• Your task
Which lines of the entries below run from the one holding "salva i dati" to the one holding "Inoltre, dopo ogni", inclusive? Set down exactly those lines and no others.

***** Supplied entries

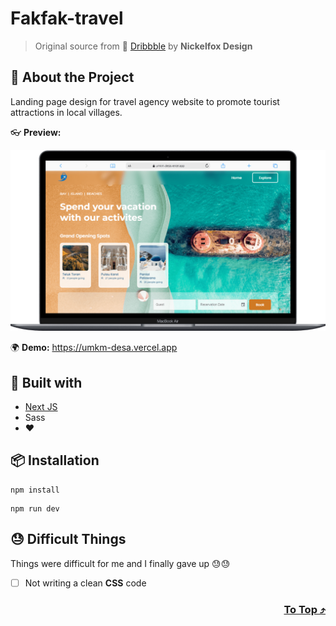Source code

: # Fakfak-travel 

> Original source from 🏀 [Dribbble](https://dribbble.com/shots/17968645-Travel-Landing-Page) by **Nickelfox Design**

## 🥷 About the Project
Landing page design for travel agency website to promote tourist attractions in local villages.

👓 **Preview:**
<p align="center">
  <img src="./public/assets/preview.png">
</p>

🌍 **Demo:** https://umkm-desa.vercel.app

## 👀 Built with
- [Next JS](https://nextjs.org/ "Next JS")
- Sass
- ❤️

## 📦 Installation
```
npm install
```
```
npm run dev
```

## 😓 Difficult Things
Things were difficult for me and I finally gave up 😓😓
- [ ] Not writing a clean **CSS** code

<h3 align="right">
      <a href="#readme">To Top ⤴️</a>
</h3>
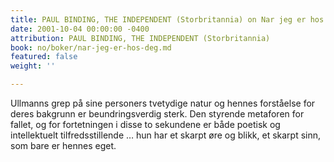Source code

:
 ```yaml
---
title: PAUL BINDING, THE INDEPENDENT (Storbritannia) on Nar jeg er hos deg
date: 2001-10-04 00:00:00 -0400
attribution: PAUL BINDING, THE INDEPENDENT (Storbritannia)
book: no/boker/nar-jeg-er-hos-deg.md
featured: false
weight: ''

---
```

Ullmanns grep på sine personers tvetydige natur og hennes forståelse for deres bakgrunn er beundringsverdig sterk. Den styrende metaforen for fallet, og for fortetningen i disse to sekundene er både poetisk og intellektuelt tilfredsstillende … hun har et skarpt øre og blikk, et skarpt sinn, som bare er hennes eget.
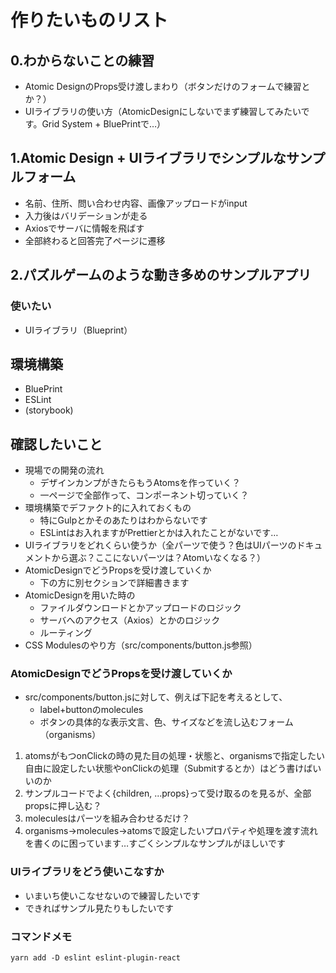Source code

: # 作りたいものリスト
## 0.わからないことの練習
- Atomic DesignのProps受け渡しまわり（ボタンだけのフォームで練習とか？）
- UIライブラリの使い方（AtomicDesignにしないでまず練習してみたいです。Grid System + BluePrintで…）

## 1.Atomic Design + UIライブラリでシンプルなサンプルフォーム
- 名前、住所、問い合わせ内容、画像アップロードがinput
- 入力後はバリデーションが走る
- Axiosでサーバに情報を飛ばす
- 全部終わると回答完了ページに遷移

## 2.パズルゲームのような動き多めのサンプルアプリ


### 使いたい
- UIライブラリ（Blueprint）

## 環境構築
- BluePrint
- ESLint
- (storybook)

## 確認したいこと
- 現場での開発の流れ
  - デザインカンプがきたらもうAtomsを作っていく？
  - 一ページで全部作って、コンポーネント切っていく？
- 環境構築でデファクト的に入れておくもの
  - 特にGulpとかそのあたりはわからないです
  - ESLintはお入れますがPrettierとかは入れたことがないです…
- UIライブラリをどれくらい使うか（全パーツで使う？色はUIパーツのドキュメントから選ぶ？ここにないパーツは？Atomいなくなる？）
- AtomicDesignでどうPropsを受け渡していくか
  - 下の方に別セクションで詳細書きます
- AtomicDesignを用いた時の
  - ファイルダウンロードとかアップロードのロジック
  - サーバへのアクセス（Axios）とかのロジック
  - ルーティング
- CSS Modulesのやり方（src/components/button.js参照）

### AtomicDesignでどうPropsを受け渡していくか
- src/components/button.jsに対して、例えば下記を考えるとして、
  - label+buttonのmolecules
  - ボタンの具体的な表示文言、色、サイズなどを流し込むフォーム（organisms）
1. atomsがもつonClickの時の見た目の処理・状態と、organismsで指定したい自由に設定したい状態やonClickの処理（Submitするとか）はどう書けばいいのか
2. サンプルコードでよく{children, ...props}って受け取るのを見るが、全部propsに押し込む？
3. moleculesはパーツを組み合わせるだけ？
4. organisms->molecules->atomsで設定したいプロパティや処理を渡す流れを書くのに困っています…すごくシンプルなサンプルがほしいです

### UIライブラリをどう使いこなすか
- いまいち使いこなせないので練習したいです
- できればサンプル見たりもしたいです


### コマンドメモ
```
yarn add -D eslint eslint-plugin-react
```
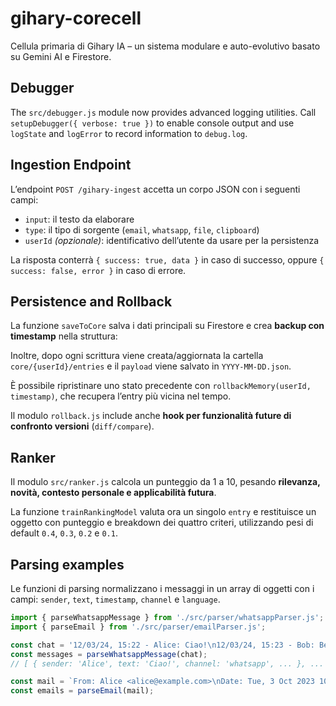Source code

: # gihary-corecell
Cellula primaria di Gihary IA – un sistema modulare e auto-evolutivo basato su Gemini AI e Firestore.

## Debugger

The `src/debugger.js` module now provides advanced logging utilities. Call
`setupDebugger({ verbose: true })` to enable console output and use
`logState` and `logError` to record information to `debug.log`.

## Ingestion Endpoint

L’endpoint `POST /gihary-ingest` accetta un corpo JSON con i seguenti campi:

- `input`: il testo da elaborare  
- `type`: il tipo di sorgente (`email`, `whatsapp`, `file`, `clipboard`)  
- `userId` *(opzionale)*: identificativo dell’utente da usare per la persistenza  

La risposta conterrà `{ success: true, data }` in caso di successo, oppure `{ success: false, error }` in caso di errore.

## Persistence and Rollback

La funzione `saveToCore` salva i dati principali su Firestore e crea **backup con timestamp** nella struttura:

Inoltre, dopo ogni scrittura viene creata/aggiornata la cartella `core/{userId}/entries` e il `payload` viene salvato in `YYYY-MM-DD.json`.


È possibile ripristinare uno stato precedente con `rollbackMemory(userId, timestamp)`, che recupera l’entry più vicina nel tempo.

Il modulo `rollback.js` include anche **hook per funzionalità future di confronto versioni** (`diff/compare`).

## Ranker

Il modulo `src/ranker.js` calcola un punteggio da 1 a 10, pesando **rilevanza, novità, contesto personale e applicabilità futura**.

La funzione `trainRankingModel` valuta ora un singolo `entry` e restituisce un oggetto
con punteggio e breakdown dei quattro criteri, utilizzando pesi di default
`0.4`, `0.3`, `0.2` e `0.1`.

## Parsing examples

Le funzioni di parsing normalizzano i messaggi in un array di oggetti con i campi:
`sender`, `text`, `timestamp`, `channel` e `language`.

```javascript
import { parseWhatsappMessage } from './src/parser/whatsappParser.js';
import { parseEmail } from './src/parser/emailParser.js';

const chat = '12/03/24, 15:22 - Alice: Ciao!\n12/03/24, 15:23 - Bob: Benvenuta';
const messages = parseWhatsappMessage(chat);
// [ { sender: 'Alice', text: 'Ciao!', channel: 'whatsapp', ... }, ... ]

const mail = `From: Alice <alice@example.com>\nDate: Tue, 3 Oct 2023 10:15:00 +0200\n\nHello world`;
const emails = parseEmail(mail);
```


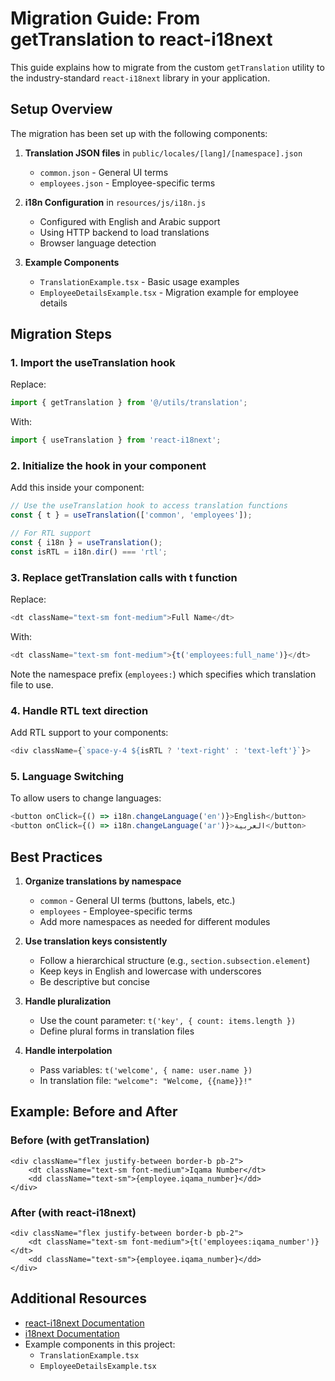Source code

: # Migration Guide: From getTranslation to react-i18next

This guide explains how to migrate from the custom `getTranslation` utility to the industry-standard `react-i18next` library in your application.

## Setup Overview

The migration has been set up with the following components:

1. **Translation JSON files** in `public/locales/[lang]/[namespace].json`
    - `common.json` - General UI terms
    - `employees.json` - Employee-specific terms

2. **i18n Configuration** in `resources/js/i18n.js`
    - Configured with English and Arabic support
    - Using HTTP backend to load translations
    - Browser language detection

3. **Example Components**
    - `TranslationExample.tsx` - Basic usage examples
    - `EmployeeDetailsExample.tsx` - Migration example for employee details

## Migration Steps

### 1. Import the useTranslation hook

Replace:

```typescript
import { getTranslation } from '@/utils/translation';
```

With:

```typescript
import { useTranslation } from 'react-i18next';
```

### 2. Initialize the hook in your component

Add this inside your component:

```typescript
// Use the useTranslation hook to access translation functions
const { t } = useTranslation(['common', 'employees']);

// For RTL support
const { i18n } = useTranslation();
const isRTL = i18n.dir() === 'rtl';
```

### 3. Replace getTranslation calls with t function

Replace:

```typescript
<dt className="text-sm font-medium">Full Name</dt>
```

With:

```typescript
<dt className="text-sm font-medium">{t('employees:full_name')}</dt>
```

Note the namespace prefix (`employees:`) which specifies which translation file to use.

### 4. Handle RTL text direction

Add RTL support to your components:

```typescript
<div className={`space-y-4 ${isRTL ? 'text-right' : 'text-left'}`}>
```

### 5. Language Switching

To allow users to change languages:

```typescript
<button onClick={() => i18n.changeLanguage('en')}>English</button>
<button onClick={() => i18n.changeLanguage('ar')}>العربية</button>
```

## Best Practices

1. **Organize translations by namespace**
    - `common` - General UI terms (buttons, labels, etc.)
    - `employees` - Employee-specific terms
    - Add more namespaces as needed for different modules

2. **Use translation keys consistently**
    - Follow a hierarchical structure (e.g., `section.subsection.element`)
    - Keep keys in English and lowercase with underscores
    - Be descriptive but concise

3. **Handle pluralization**
    - Use the count parameter: `t('key', { count: items.length })`
    - Define plural forms in translation files

4. **Handle interpolation**
    - Pass variables: `t('welcome', { name: user.name })`
    - In translation file: `"welcome": "Welcome, {{name}}!"`

## Example: Before and After

### Before (with getTranslation)

```tsx
<div className="flex justify-between border-b pb-2">
    <dt className="text-sm font-medium">Iqama Number</dt>
    <dd className="text-sm">{employee.iqama_number}</dd>
</div>
```

### After (with react-i18next)

```tsx
<div className="flex justify-between border-b pb-2">
    <dt className="text-sm font-medium">{t('employees:iqama_number')}</dt>
    <dd className="text-sm">{employee.iqama_number}</dd>
</div>
```

## Additional Resources

- [react-i18next Documentation](https://react.i18next.com/)
- [i18next Documentation](https://www.i18next.com/)
- Example components in this project:
    - `TranslationExample.tsx`
    - `EmployeeDetailsExample.tsx`
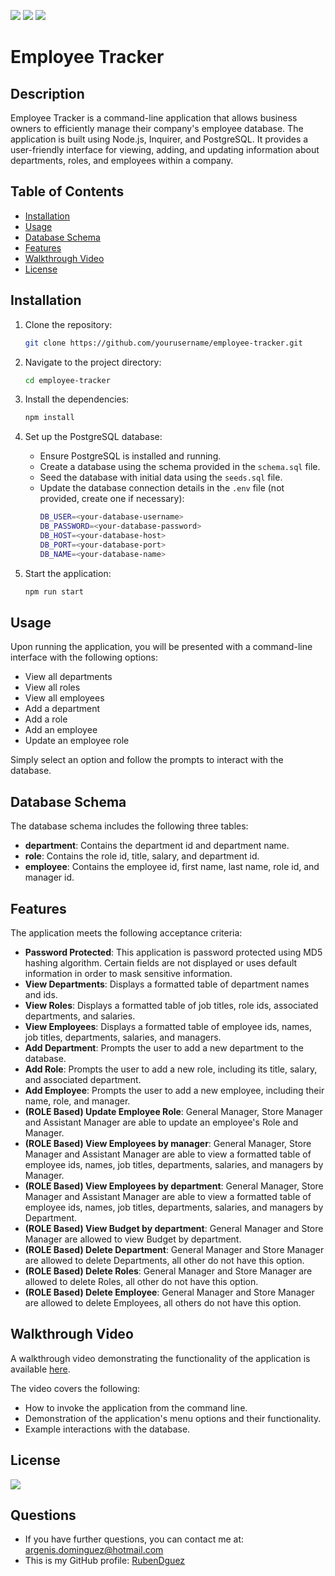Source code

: [![](https://img.shields.io/badge/node.js-6DA55F?style=for-the-badge&logo=node.js&logoColor=white)](https://nodejs.org/en)
[![](https://img.shields.io/badge/typescript-%23007ACC.svg?style=for-the-badge&logo=typescript&logoColor=white)](https://www.typescriptlang.org/)
[![](https://img.shields.io/badge/postgres-%23316192.svg?style=for-the-badge&logo=postgresql&logoColor=white)](https://www.postgresql.org/)


# Employee Tracker

## Description

Employee Tracker is a command-line application that allows business owners to efficiently manage their company's employee database. The application is built using Node.js, Inquirer, and PostgreSQL. It provides a user-friendly interface for viewing, adding, and updating information about departments, roles, and employees within a company. 

## Table of Contents

- [Installation](#installation)
- [Usage](#usage)
- [Database Schema](#database-schema)
- [Features](#features)
- [Walkthrough Video](#walkthrough-video)
- [License](#license)

## Installation

1. Clone the repository:
    ```sh
    git clone https://github.com/yourusername/employee-tracker.git
    ```
2. Navigate to the project directory:
    ```sh
    cd employee-tracker
    ```
3. Install the dependencies:
    ```sh
    npm install
    ```
4. Set up the PostgreSQL database:
    - Ensure PostgreSQL is installed and running.
    - Create a database using the schema provided in the `schema.sql` file.
    - Seed the database with initial data using the `seeds.sql` file.
    - Update the database connection details in the `.env` file (not provided, create one if necessary):
      ```bash
      DB_USER=<your-database-username>
      DB_PASSWORD=<your-database-password>
      DB_HOST=<your-database-host>
      DB_PORT=<your-database-port>
      DB_NAME=<your-database-name>
      ```

5. Start the application:
    ```bash
    npm run start
    ```

## Usage

Upon running the application, you will be presented with a command-line interface with the following options:

- View all departments
- View all roles
- View all employees
- Add a department
- Add a role
- Add an employee
- Update an employee role

Simply select an option and follow the prompts to interact with the database.

## Database Schema

The database schema includes the following three tables:

- **department**: Contains the department id and department name.
- **role**: Contains the role id, title, salary, and department id.
- **employee**: Contains the employee id, first name, last name, role id, and manager id.


## Features

The application meets the following acceptance criteria:
- **Password Protected**: This application is password protected using MD5 hashing algorithm. Certain fields are not displayed or uses default information in order to mask sensitive information.
- **View Departments**: Displays a formatted table of department names and ids.
- **View Roles**: Displays a formatted table of job titles, role ids, associated departments, and salaries.
- **View Employees**: Displays a formatted table of employee ids, names, job titles, departments, salaries, and managers.
- **Add Department**: Prompts the user to add a new department to the database.
- **Add Role**: Prompts the user to add a new role, including its title, salary, and associated department.
- **Add Employee**: Prompts the user to add a new employee, including their name, role, and manager.
- **(ROLE Based) Update Employee Role**: General Manager, Store Manager and Assistant Manager are able to update an employee's Role and Manager.
- **(ROLE Based) View Employees by manager**: General Manager, Store Manager and Assistant Manager are able to view a formatted table of employee ids, names, job titles, departments, salaries, and managers by Manager.
- **(ROLE Based) View Employees by department**: General Manager, Store Manager and Assistant Manager are able to view a formatted table of employee ids, names, job titles, departments, salaries, and managers by Department.
- **(ROLE Based) View Budget by department**: General Manager and Store Manager are allowed to view Budget by department.
- **(ROLE Based) Delete Department**: General Manager and Store Manager are allowed to delete Departments, all other do not have this option.
- **(ROLE Based) Delete Roles**: General Manager and Store Manager are allowed to delete Roles, all other do not have this option.
- **(ROLE Based) Delete Employee**: General Manager and Store Manager are allowed to delete Employees, all others do not have this option.

## Walkthrough Video

A walkthrough video demonstrating the functionality of the application is available [here](link-to-video).

The video covers the following:

- How to invoke the application from the command line.
- Demonstration of the application's menu options and their functionality.
- Example interactions with the database.

## License

[![](https://img.shields.io/badge/License-MIT_License-blue)](https://opensource.org/license/mit)

## Questions

- If you have further questions, you can contact me at: argenis.dominguez@hotmail.com
- This is my GitHub profile: [RubenDguez](https://github.com/RubenDguez)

**********

• Answer box
La funzione `saveToCore` salva i dati principali su Firestore e crea **backup con timestamp** nella struttura:

Inoltre, dopo ogni scrittura viene creata/aggiornata la cartella `core/{userId}/entries` e il `payload` viene salvato in `YYYY-MM-DD.json`.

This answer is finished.